Tender chicken pieces that are crispy, savory, and full of flavor and out of this world delicious!
Chicken breasts or thighs?
You can use either for Mongolian chicken but here I use chicken breasts. Thinly sliced chicken breasts create more surface cuts for the sauce to cling to. Since they are shallow fried instead of deep fried, it’s quicker to crisp up the chicken if using breasts. You can, however, use chicken thighs if that’s what you have handy.
Ingredients for Chinese Mongolian Chicken Recipe
- For the chicken – Chicken breasts seasoned with salt, white pepper, garlic, onion, and five spice powder. Lightly dust with arrowroot starch.
- For the aromatics – Garlic, ginger, scallions, Chinese dry red chilies (optional), and red fresno or serrano chilies (with seeds removed)

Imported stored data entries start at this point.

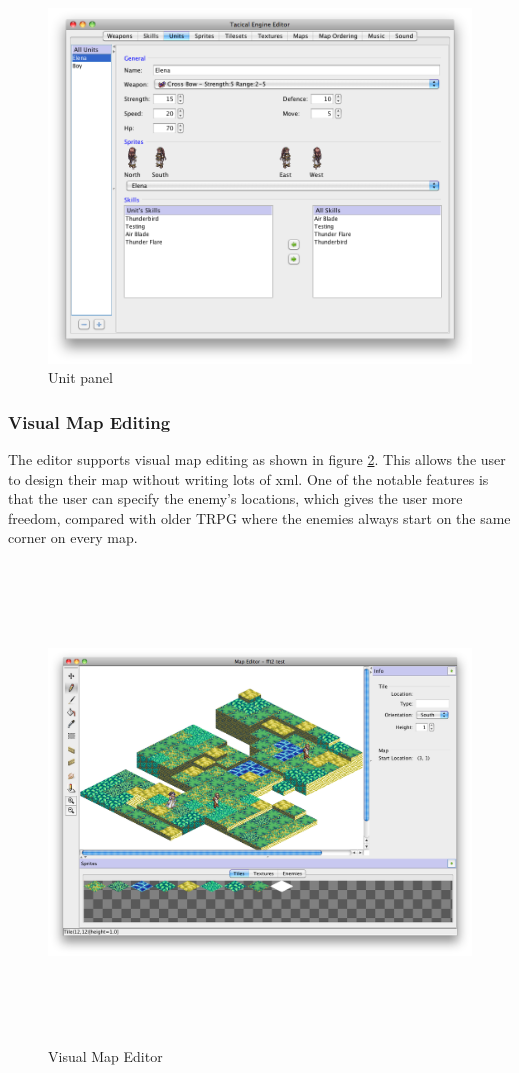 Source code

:  \begin{figure}[htbp]
 	\centering
 		\includegraphics[scale=0.3]{figures/editor/Units.png}
 	\caption{Unit panel}
 	\label{fig:figures_editor_Units}
 \end{figure}
 
\clearpage
\subsubsection{Visual Map Editing}
The editor supports visual map editing as shown in figure \ref{fig:figures_editor_Map}.  This allows the user to design their map without writing lots of xml. One of the notable features is that the user can specify the enemy's locations, which gives the user more freedom, compared with older TRPG where the enemies always start on the same corner on every map.  

\begin{figure}[htbp]
	\centering
		\includegraphics[height=5in]{figures/editor/Map.png}
	\caption{Visual Map Editor}
	\label{fig:figures_editor_Map}
\end{figure}

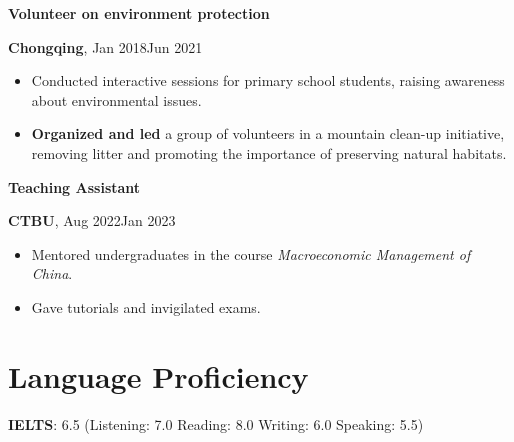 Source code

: \documentclass[a4paper,20pt]{article}
\begin{document}
\begin{minipage}{.4\linewidth} \begin{flushleft}
\textbf{Volunteer on environment protection}
    \end{flushleft} \end{minipage}
    \hfill
    \begin{minipage}{.5\linewidth}\begin{flushright}
    	\textbf{Chongqing}, Jan 2018\textemdash Jun 2021
    \end{flushright}\end{minipage}
    \begin{itemize}
    \centering
    \justifying
	\item{Conducted interactive sessions for primary school students, raising awareness about environmental issues.}
    \vspace{-5pt}
   	\item{\textbf{Organized and led} a group of volunteers in a mountain clean-up initiative, removing litter and promoting the importance of preserving natural habitats.}
    \end{itemize}


\begin{minipage}{.4\linewidth} \begin{flushleft}
\textbf{Teaching Assistant}
    \end{flushleft} \end{minipage}
    \hfill
    \begin{minipage}{.5\linewidth}\begin{flushright}
    	\textbf{CTBU}, Aug 2022\textemdash Jan 2023
    \end{flushright}\end{minipage}
    \begin{itemize}
    \centering
    \justifying
	\item{Mentored undergraduates in the course \textit{Macroeconomic Management of China}.}
    \vspace{-5pt}
   	\item{Gave tutorials and invigilated exams.}
    \end{itemize}



\section{Language Proficiency}
\textbf{IELTS}: 6.5 (Listening: 7.0 Reading: 8.0 Writing: 6.0 Speaking: 5.5) \\
\end{document}

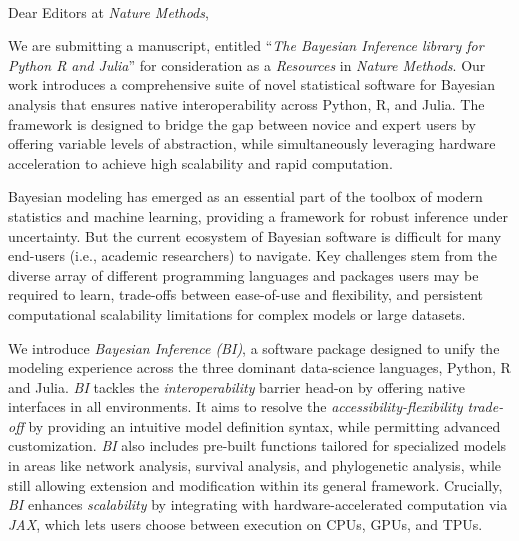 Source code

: \documentclass[10pt,a4paper]{letter} %
\def\opening#1{\thispagestyle{empty}
{\centering\fromaddress \vspace{0.6in} \\ %
\hspace*{0.8\longindentation}\hspace*{\fill}\par} %
{\raggedright \toname \toaddress

\par} %
\vspace{0.4in} %
\noindent #1 %
}
\begin{document}

\begin{letter}
{

}

\opening{Dear Editors at \emph{Nature Methods},}
 
We are submitting a manuscript, entitled “\emph{The Bayesian Inference library for Python R and Julia}” for consideration as a \emph{Resources} in \emph{Nature Methods}. Our work introduces a comprehensive suite of novel statistical software for Bayesian analysis that ensures native interoperability across Python, R, and Julia. The framework is designed to bridge the gap between novice and expert users by offering variable levels of abstraction, while simultaneously leveraging hardware acceleration to achieve high scalability and rapid computation.

Bayesian modeling has emerged as an essential part of the toolbox of modern statistics and machine learning, providing a framework for robust inference under uncertainty. But the current ecosystem of Bayesian software is difficult for many end-users (i.e., academic researchers) to navigate. Key challenges stem from the diverse array of different programming languages and packages users may be required to learn, trade-offs between ease-of-use and flexibility, and persistent computational scalability limitations for complex models or large datasets.

We introduce \textit{Bayesian Inference (BI)}, a software package designed to unify the modeling experience across the three dominant data-science languages, Python, R and Julia. \textit{BI} tackles the \textit{interoperability} barrier head-on by offering native interfaces in all environments. It aims to resolve the \textit{accessibility-flexibility trade-off} by providing an intuitive model definition syntax, while permitting advanced customization. \textit{BI} also includes pre-built functions tailored for specialized models in areas like network analysis, survival analysis, and phylogenetic analysis, while still allowing extension and modification within its general framework. Crucially, \textit{BI} enhances \textit{scalability} by integrating with hardware-accelerated computation via \textit{JAX}, which lets users choose between execution on CPUs, GPUs, and TPUs. 


\end{letter}
\end{document}
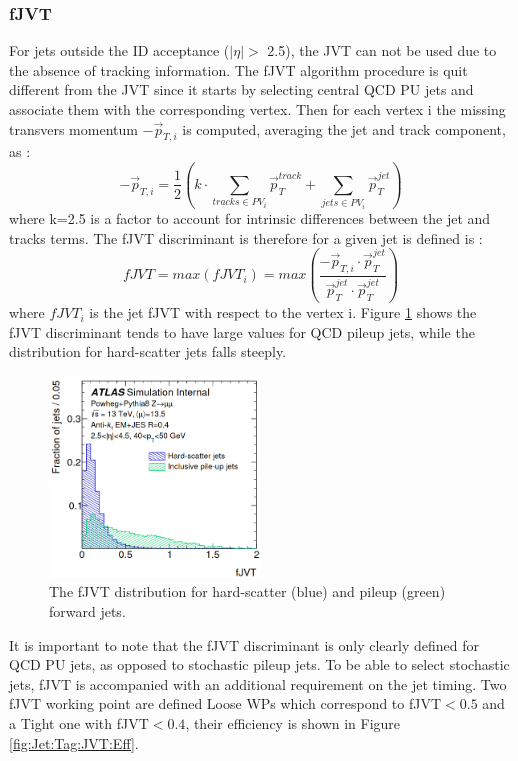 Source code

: \subsubsection{fJVT}
\label{Jet:Tag:JVT:fJVT}
For jets outside the ID acceptance ($|\eta|>$ 2.5), the JVT can not be used due to the absence of tracking information. The fJVT algorithm procedure is quit different from the JVT since it starts by selecting central QCD PU jets and associate them with the corresponding vertex. Then for each vertex i the missing transvers momentum $-\vec{p}_{T, i}$ is computed, averaging the jet and track component, as :
\begin{equation}
    -\vec{p}_{T, i}=\frac{1}{2}\left(k \cdot \sum_{tracks \in P V_{i}} \vec{p}_{T}^{track }+\sum_{jets \in PV_{i}} \vec{p}_{T}^{jet}\right)
\end{equation}
where k=2.5 is a factor to account for intrinsic differences between the jet and tracks terms. The fJVT discriminant is therefore for a given jet is defined is :
\begin{equation}
    fJVT = max(fJVT_i) = max(\frac{-\vec{p}_{T, i} \cdot \vec{p}_{T}^{j e t}}{\vec{p}_{T}^{j e t} \cdot \vec{p}_{T}^{j e t}})
\end{equation}
where $fJVT_i$ is the jet fJVT with respect to the vertex i. Figure \ref{fig:Jet:Tag:JVT:fJVT} shows the fJVT discriminant tends to have large values for QCD pileup jets, while the distribution for hard-scatter jets falls steeply.
\begin{figure}[H]
    \centering
    \includegraphics[width=0.5\textwidth]{Ch4/Img/fJVT.png}
    \caption{The fJVT distribution for hard-scatter (blue) and pileup (green) forward jets.}
    \label{fig:Jet:Tag:JVT:fJVT}
\end{figure}
It is important to note that the fJVT discriminant is only clearly defined for QCD PU jets, as opposed to stochastic pileup jets. To be able to select stochastic jets, fJVT is accompanied with an additional requirement on the jet timing. Two fJVT working point are defined Loose WPs which correspond to fJVT$<0.5$ and a Tight one with fJVT$<0.4$, their efficiency is shown in Figure \ref{fig:Jet:Tag:JVT:Eff}.
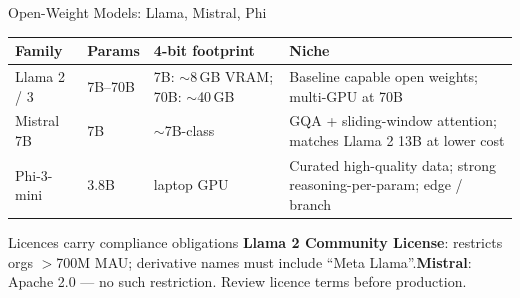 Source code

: \documentclass[9pt,t]{beamer}
\begin{document}
\begin{frame}{Open-Weight Models: Llama, Mistral, Phi}
\small
\begin{tabular}{p{2.1cm}p{1.5cm}p{2.4cm}p{4.0cm}}
\toprule
\textbf{Family} & \textbf{Params} & \textbf{4-bit footprint} & \textbf{Niche} \\
\midrule
Llama 2 / 3 & 7B--70B &
  7B: $\sim$8\,GB VRAM; 70B: $\sim$40\,GB &
  Baseline capable open weights; multi-GPU at 70B \\
\addlinespace
Mistral 7B & 7B &
  $\sim$7B-class &
  GQA + sliding-window attention; matches Llama 2 13B at lower cost \\
\addlinespace
Phi-3-mini & 3.8B & laptop GPU &
  Curated high-quality data; strong reasoning-per-param; edge / branch \\
\bottomrule
\end{tabular}

\medskip
\normalsize
\begin{alertblock}{Licences carry compliance obligations}
\textbf{Llama 2 Community License}: restricts orgs $>$700M MAU; derivative names must
include ``Meta Llama''.\quad\textbf{Mistral}: Apache 2.0 --- no such restriction.
Review licence terms before production.
\end{alertblock}
\end{frame}
\end{document}
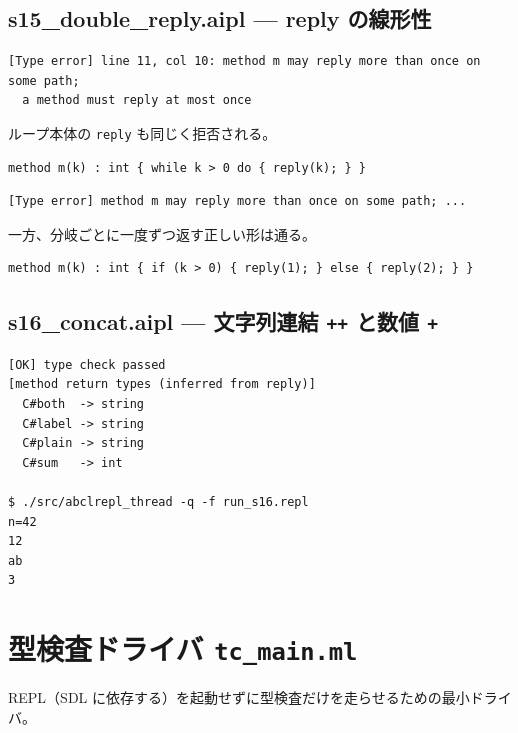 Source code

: \documentclass[11pt,a4paper]{ltjsarticle}
\theoremstyle{definition}
\theoremstyle{remark}
\begin{document}
\subsection{s15\_double\_reply.aipl --- reply の線形性}



\begin{lstlisting}[language={}]
[Type error] line 11, col 10: method m may reply more than once on some path;
  a method must reply at most once
\end{lstlisting}

ループ本体の \texttt{reply} も同じく拒否される。

\begin{lstlisting}[language=AIPL]
method m(k) : int { while k > 0 do { reply(k); } }
\end{lstlisting}

\begin{lstlisting}[language={}]
[Type error] method m may reply more than once on some path; ...
\end{lstlisting}

一方、分岐ごとに一度ずつ返す正しい形は通る。

\begin{lstlisting}[language=AIPL]
method m(k) : int { if (k > 0) { reply(1); } else { reply(2); } }
\end{lstlisting}

\subsection{s16\_concat.aipl --- 文字列連結 \texttt{++} と数値 \texttt{+}}



\begin{lstlisting}[language={}]
[OK] type check passed
[method return types (inferred from reply)]
  C#both  -> string
  C#label -> string
  C#plain -> string
  C#sum   -> int

$ ./src/abclrepl_thread -q -f run_s16.repl
n=42
12
ab
3
\end{lstlisting}

\section{型検査ドライバ \texttt{tc\_main.ml}}
\label{sec:driver}

REPL（SDL に依存する）を起動せずに型検査だけを走らせるための最小ドライバ。
\end{document}
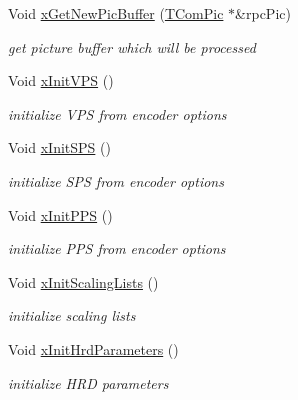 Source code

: \begin{DoxyCompactItemize}
\item 
Void \hyperlink{class_t_enc_top_a2d62cd40520860a32f0ac13685855a7e}{x\+Get\+New\+Pic\+Buffer} (\hyperlink{class_t_com_pic}{T\+Com\+Pic} $\ast$\&rpc\+Pic)
\begin{DoxyCompactList}\small\item\em get picture buffer which will be processed \end{DoxyCompactList}\item 
\mbox{\label{class_t_enc_top_aa1f5cfa276e1b82a8a42a6c6c6e17489}} 
Void \hyperlink{class_t_enc_top_aa1f5cfa276e1b82a8a42a6c6c6e17489}{x\+Init\+V\+PS} ()
\begin{DoxyCompactList}\small\item\em initialize V\+PS from encoder options \end{DoxyCompactList}\item 
\mbox{\label{class_t_enc_top_a762e5b1697944b1145cb35221e075d99}} 
Void \hyperlink{class_t_enc_top_a762e5b1697944b1145cb35221e075d99}{x\+Init\+S\+PS} ()
\begin{DoxyCompactList}\small\item\em initialize S\+PS from encoder options \end{DoxyCompactList}\item 
\mbox{\label{class_t_enc_top_a53f921385993c26c72caaf97e93aefd6}} 
Void \hyperlink{class_t_enc_top_a53f921385993c26c72caaf97e93aefd6}{x\+Init\+P\+PS} ()
\begin{DoxyCompactList}\small\item\em initialize P\+PS from encoder options \end{DoxyCompactList}\item 
\mbox{\label{class_t_enc_top_a35327c39381d523b83eb9eb733f333e2}} 
Void \hyperlink{class_t_enc_top_a35327c39381d523b83eb9eb733f333e2}{x\+Init\+Scaling\+Lists} ()
\begin{DoxyCompactList}\small\item\em initialize scaling lists \end{DoxyCompactList}\item 
Void \hyperlink{class_t_enc_top_a86ea6d845658a966b318b15366d189a0}{x\+Init\+Hrd\+Parameters} ()
\begin{DoxyCompactList}\small\item\em initialize H\+RD parameters \end{DoxyCompactList}\item 

\end{DoxyCompactItemize}
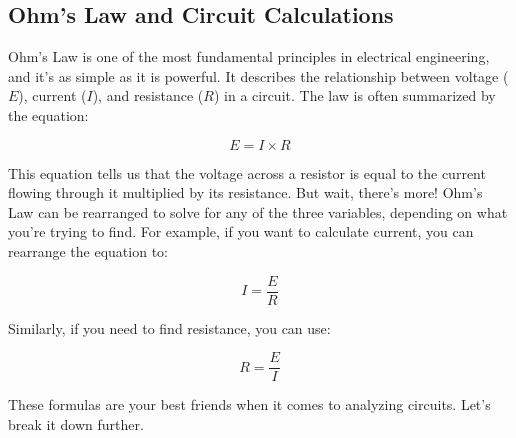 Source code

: \subsection{Ohm’s Law and Circuit Calculations}
\label{subsec:ohms-law}

Ohm's Law is one of the most fundamental principles in electrical engineering, and it’s as simple as it is powerful. It describes the relationship between voltage (\(E\)), current (\(I\)), and resistance (\(R\)) in a circuit. The law is often summarized by the equation:

\begin{equation}
    E = I \times R
    \label{eq:ohms-law}
\end{equation}

This equation tells us that the voltage across a resistor is equal to the current flowing through it multiplied by its resistance. But wait, there’s more! Ohm’s Law can be rearranged to solve for any of the three variables, depending on what you’re trying to find. For example, if you want to calculate current, you can rearrange the equation to:

\begin{equation}
    I = \frac{E}{R}
    \label{eq:current}
\end{equation}

Similarly, if you need to find resistance, you can use:

\begin{equation}
    R = \frac{E}{I}
    \label{eq:resistance}
\end{equation}

These formulas are your best friends when it comes to analyzing circuits. Let’s break it down further.

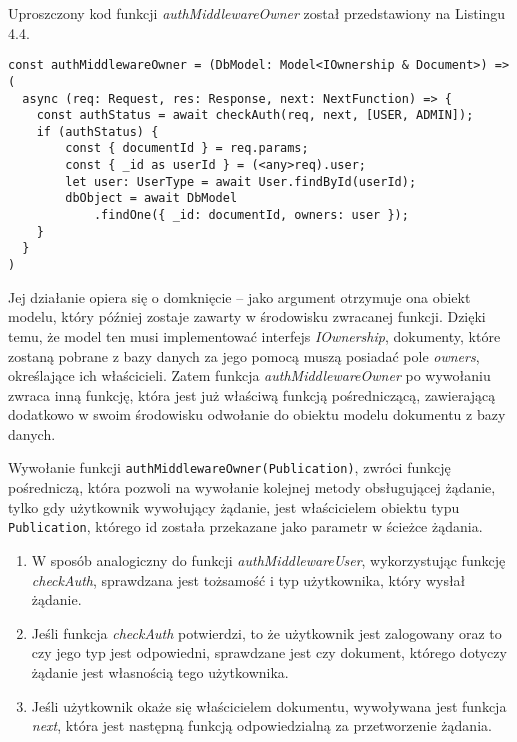 \documentclass[a4paper,12pt,twoside,openany]{report}
\begin{document}
Uproszczony kod funkcji \textit{authMiddlewareOwner} został przedstawiony na Listingu 4.4.
\begin{lstlisting}[caption=Sygnatura funkcji authMiddlewareOwner,label=code1,captionpos=b]
const authMiddlewareOwner = (DbModel: Model<IOwnership & Document>) => (
  async (req: Request, res: Response, next: NextFunction) => {
	const authStatus = await checkAuth(req, next, [USER, ADMIN]);
	if (authStatus) {	
		const { documentId } = req.params;
		const { _id as userId } = (<any>req).user;
		let user: UserType = await User.findById(userId);
		dbObject = await DbModel
			.findOne({ _id: documentId, owners: user });
	}           
  }
)
\end{lstlisting}

Jej działanie opiera się o domknięcie -- jako argument otrzymuje ona obiekt modelu, który później zostaje zawarty w środowisku zwracanej funkcji. Dzięki temu, że model ten musi implementować interfejs \textit{IOwnership}, dokumenty, które zostaną pobrane z bazy danych za jego pomocą muszą posiadać pole \textit{owners}, określające ich właścicieli.
Zatem funkcja  \textit{authMiddlewareOwner} po wywołaniu zwraca inną funkcję, która jest już właściwą funkcją pośredniczącą, zawierającą dodatkowo w swoim środowisku odwołanie do obiektu modelu dokumentu z bazy danych. 

Wywołanie funkcji \verb|authMiddlewareOwner(Publication)|, zwróci funkcję pośredniczą, która pozwoli na wywołanie kolejnej metody obsługującej żądanie, tylko gdy użytkownik wywołujący żądanie, jest właścicielem obiektu typu \verb|Publication|, którego id została przekazane jako parametr w ścieżce żądania.

\begin{enumerate}
	
	\item W sposób analogiczny do funkcji \textit{authMiddlewareUser}, wykorzystując funkcję \textit{checkAuth}, sprawdzana jest tożsamość i typ użytkownika, który wysłał żądanie.
	
	\item Jeśli funkcja \textit{checkAuth} potwierdzi, to że użytkownik jest zalogowany oraz to czy jego typ jest odpowiedni, sprawdzane jest czy dokument, którego dotyczy żądanie jest własnością tego użytkownika. 
	
	\item Jeśli użytkownik okaże się właścicielem dokumentu, wywoływana jest funkcja \textit{next}, która jest następną funkcją odpowiedzialną za przetworzenie żądania.
\end{enumerate}
\end{document}
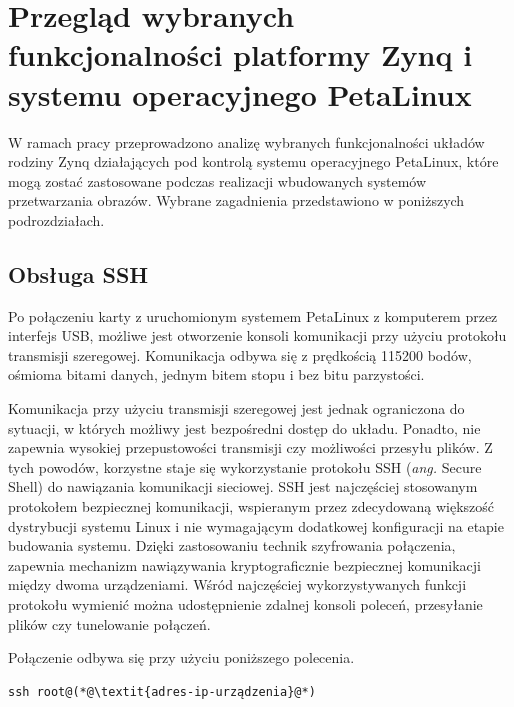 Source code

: \chapter{Przegląd wybranych funkcjonalności platformy Zynq i systemu operacyjnego PetaLinux}
\label{cha:functionalities}

W ramach pracy przeprowadzono analizę wybranych funkcjonalności układów rodziny Zynq działających pod kontrolą systemu operacyjnego PetaLinux, które mogą zostać zastosowane podczas realizacji wbudowanych systemów przetwarzania obrazów. 
Wybrane zagadnienia przedstawiono w poniższych podrozdziałach.

\section{Obsługa SSH}
\label{sec:ssh}

Po połączeniu karty z uruchomionym systemem PetaLinux z komputerem przez interfejs USB, możliwe jest otworzenie konsoli komunikacji przy użyciu protokołu transmisji szeregowej.
Komunikacja odbywa się z prędkością 115200 bodów, ośmioma bitami danych, jednym bitem stopu i bez bitu parzystości. %

Komunikacja przy użyciu transmisji szeregowej jest jednak ograniczona do sytuacji, w których możliwy jest bezpośredni dostęp do układu. 
Ponadto, nie zapewnia wysokiej przepustowości transmisji czy możliwości przesyłu plików. 
Z tych powodów, korzystne staje się wykorzystanie protokołu SSH (\emph{ang.} Secure Shell) do nawiązania komunikacji sieciowej. %
SSH jest najczęściej stosowanym protokołem bezpiecznej komunikacji, wspieranym przez zdecydowaną większość dystrybucji systemu Linux i nie wymagającym dodatkowej konfiguracji na etapie budowania systemu. Dzięki zastosowaniu technik szyfrowania połączenia, zapewnia mechanizm nawiązywania kryptograficznie bezpiecznej komunikacji między dwoma urządzeniami. Wśród najczęściej wykorzystywanych funkcji protokołu wymienić można udostępnienie zdalnej konsoli poleceń, przesyłanie plików czy tunelowanie połączeń.

Połączenie odbywa się przy użyciu poniższego polecenia.

\begin{lstlisting}[breaklines=true]
ssh root@(*@\textit{adres-ip-urządzenia}@*) 
\end{lstlisting} %

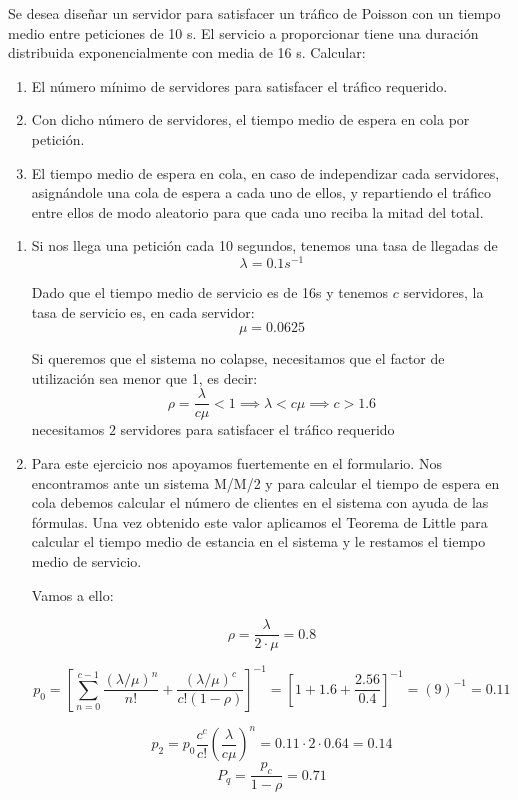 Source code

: \begin{problem}[3]
Se desea diseñar un servidor para satisfacer un tráfico de Poisson con un tiempo medio entre peticiones de 10 s. El servicio a proporcionar tiene una duración distribuida exponencialmente con media de 16 s. Calcular:
\begin{enumerate}
\item El número mínimo de servidores para satisfacer el tráfico requerido.
\item Con dicho número de servidores, el tiempo medio de espera en cola por petición.
\item El tiempo medio de espera en cola, en caso de independizar cada servidores, asignándole una cola de espera a cada uno de ellos, y repartiendo el tráfico entre ellos de modo aleatorio para que cada uno reciba la mitad del total.
\end{enumerate}

\solution

\begin{enumerate}
\item

Si nos llega una petición cada 10 segundos, tenemos una tasa de llegadas de
\[λ = 0.1 s^{-1}\]

Dado que el tiempo medio de servicio es de 16s y tenemos $c$ servidores, la tasa de servicio es, en cada servidor:
\[μ=0.0625\]

Si queremos que el sistema no colapse, necesitamos que el factor de utilización sea menor que 1, es decir:
\[ρ = \frac{λ}{cμ}<1 \implies λ < cμ \implies c>1.6\]
necesitamos $\boxed{2}$ servidores para satisfacer el tráfico requerido
\item

Para este ejercicio nos apoyamos fuertemente en el formulario. Nos encontramos ante un sistema M/M/2 y para calcular el tiempo de espera en cola debemos calcular el número de clientes en el sistema con ayuda de las fórmulas. Una vez obtenido este valor aplicamos el Teorema de Little para calcular el tiempo medio de estancia en el sistema y le restamos el tiempo medio de servicio.

Vamos a ello:

\[ρ = \frac{λ}{2\cdot μ}=0.8\]

\[p_0 = \left[ \sum_{n=0}^{c-1}\frac{(λ/μ)^n}{n!}+\frac{(λ/μ)^c}{c!(1-ρ)}\right]^{-1}=\left[1+1.6+\frac{2.56}{0.4}\right]^{-1}=(9)^{-1}=0.11\]

\[p_2=p_0\frac{c^c}{c!}\left( \frac{λ}{cμ}\right)^n=0.11\cdot 2 \cdot 0.64 = 0.14\]
\[P_q=\frac{p_c}{1-ρ}=0.71\]


\end{enumerate}
\end{problem}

- For the sauce – coconut aminos (or gluten-free low sodium tamari), toasted sesame oil, Frank’s hot sauce (optional), and rice vinegar.
Healthy Mongolian Sauce
To make gluten-free Mongolian Sauce for chicken with no added sugar, I combined coconut aminos, toasted sesame oil, Frank’s hot sauce (optional), and rice vinegar. This simple and quick sauce is perfect for chicken Mongolian stir-fry. A small splash of rice vinegar helps brighten the dish.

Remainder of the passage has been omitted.